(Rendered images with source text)
--- START ---

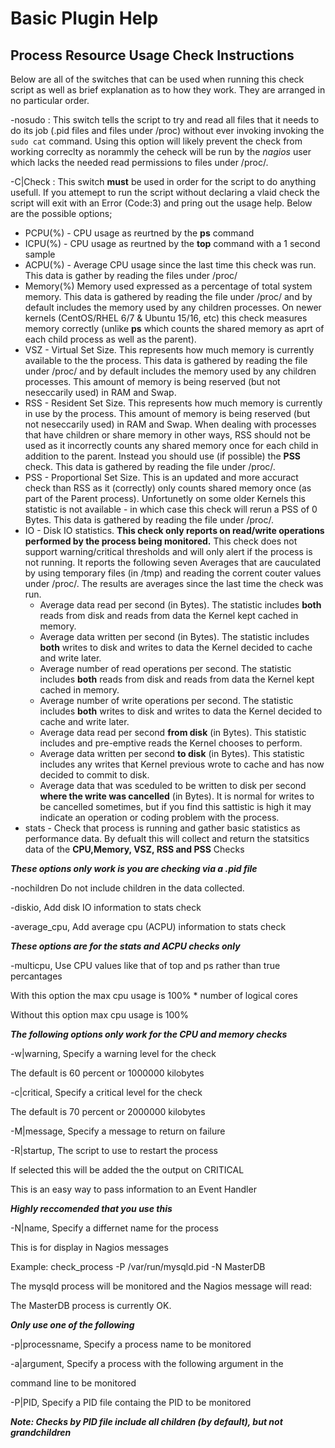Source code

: # Basic Plugin Help



## Process Resource Usage Check Instructions

Below are all of the switches that can be used when running this check script as well as brief explanation as to how they work. They are arranged in no particular order.

-nosudo : This switch tells the script to try and read all files that it needs to do its job (.pid files and files under /proc) without ever invoking invoking the `sudo cat` command. Using this option will likely prevent the check from working correclty as norammly the ceheck will be run by the *nagios* user which lacks the needed read permissions to files under /proc/.

-C|Check : This switch **must** be used in order for the script to do anything usefull. If you attemept to run the script without declaring a vlaid check the script will exit with an Error (Code:3) and pring out the usage help. Below are the possible options; 
* PCPU(%) - CPU usage as reurtned by the **ps** command
* ICPU(%) - CPU usage as reurtned by the **top** command with a 1 second sample
* ACPU(%) - Average CPU usage since the last time this check was run. This data is gather by reading the files under /proc/
* Memory(%) Memory used expressed as a percentage of total system memory. This data is gathered by reading the file under /proc/ and by default includes the memory used by any children processes. On newer kernels (CentOS/RHEL 6/7 & Ubuntu 15/16, etc) this check measures memory correctly (unlike **ps** which counts the shared memory as aprt of each child process as well as the parent). 
* VSZ - Virtual Set Size. This represents how much memory is currently available to the the process. This data is gathered by reading the file under /proc/ and by default includes the memory used by any children processes. This amount of memory is being reserved (but not neseccarily used) in RAM and Swap.  
* RSS - Resident Set Size. This represents how much memory is currently in use by the process. This amount of memory is being reserved (but not neseccarily used) in RAM and Swap. When dealing with processes that have children or share memory in other ways, RSS should not be used as it incorrectly counts any shared memory once for each child in addition to the parent. Instead you should use (if possible) the **PSS** check. This data is gathered by reading the file under /proc/.
* PSS - Proportional Set Size. This is an updated and more accuract check than RSS as it (correctly) only counts shared memory once (as part of the Parent process). Unfortunetly on some older Kernels this statistic is not available - in which case this check will rerun a PSS of 0 Bytes. This data is gathered by reading the file under /proc/.
* IO - Disk IO statistics. **This check only reports on read/write operations performed by the process being monitored.** This check does not support warning/critical thresholds and will only alert if the process is not running. It reports the following seven Averages that are cauculated by using temporary files (in /tmp) and reading the corrent couter values under /proc/. The results are averages since the last time the check was run.
  * Average data read per second (in Bytes). The statistic includes **both** reads from disk and reads from data the Kernel kept cached in memory.
  * Average data written per second (in Bytes). The statistic includes **both** writes to disk and writes to data the Kernel decided to cache and write later. 
  * Average number of read operations per second. The statistic includes **both** reads from disk and reads from data the Kernel kept cached in memory.
  * Average number of write operations per second. The statistic includes **both** writes to disk and writes to data the Kernel decided to cache and write later. 
  * Average data read per second **from disk** (in Bytes). This statistic includes and pre-emptive reads the Kernel chooses to perform.
  * Average data written per second **to disk** (in Bytes). This statistic includes any writes that Kernel previous wrote to cache and has now decided to commit to disk.
  * Average data that was sceduled to be written to disk per second **where the write was cancelled** (in Bytes). It is normal for writes to be cancelled sometimes, but if you find this sattistic is high it may indicate an operation or coding problem with the process.
* stats - Check that process is running and gather basic statistics as performance data. By defualt this will collect and return the statsitics data of the **CPU,Memory, VSZ, RSS and PSS** Checks 


***These options only work is you are checking via a .pid file***

-nochildren  Do not include children in the data collected. 

-diskio,  Add disk IO information to stats check

-average_cpu,  Add average cpu (ACPU) information to stats check 

***These options are for the stats and ACPU checks only***

-multicpu,  Use CPU values like that of top and ps rather than true percantages

With this option the max cpu usage is 100% * number of logical cores

Without this option max cpu usage is 100% 

***The following options only work for the CPU and memory checks*** 

-w|warning,  Specify a warning level for the check

The default is 60 percent or 1000000 kilobytes

-c|critical,  Specify a critical level for the check

The default is 70 percent or 2000000 kilobytes

-M|message,  Specify a message to return on failure

-R|startup,  The script to use to restart the process

If selected this will be added the the output on CRITICAL

This is an easy way to pass information to an Event Handler

***Highly reccomended that you use this***

-N|name,  Specify a differnet name for the process

This is for display in Nagios messages

Example: check_process -P /var/run/mysqld.pid -N MasterDB

The mysqld process will be monitored and the Nagios message will read:

The MasterDB process is currently OK.

***Only use one of the following***

-p|processname,  Specify a process name to be monitored

-a|argument,  Specify a process with the following argument in the

command line to be monitored

-P|PID,  Specify a PID file containg the PID to be monitored

***Note: Checks by PID file include all children (by default), but not grandchildren***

--- END ---

_Exercise description_:
Reproduce verbatim the lines above, from the line with "and memory checks***" through the line with "If selected this".

_Answer for this exercise_:
***The following options only work for the CPU and memory checks*** 

-w|warning,  Specify a warning level for the check

The default is 60 percent or 1000000 kilobytes

-c|critical,  Specify a critical level for the check

The default is 70 percent or 2000000 kilobytes

-M|message,  Specify a message to return on failure

-R|startup,  The script to use to restart the process

If selected this will be added the the output on CRITICAL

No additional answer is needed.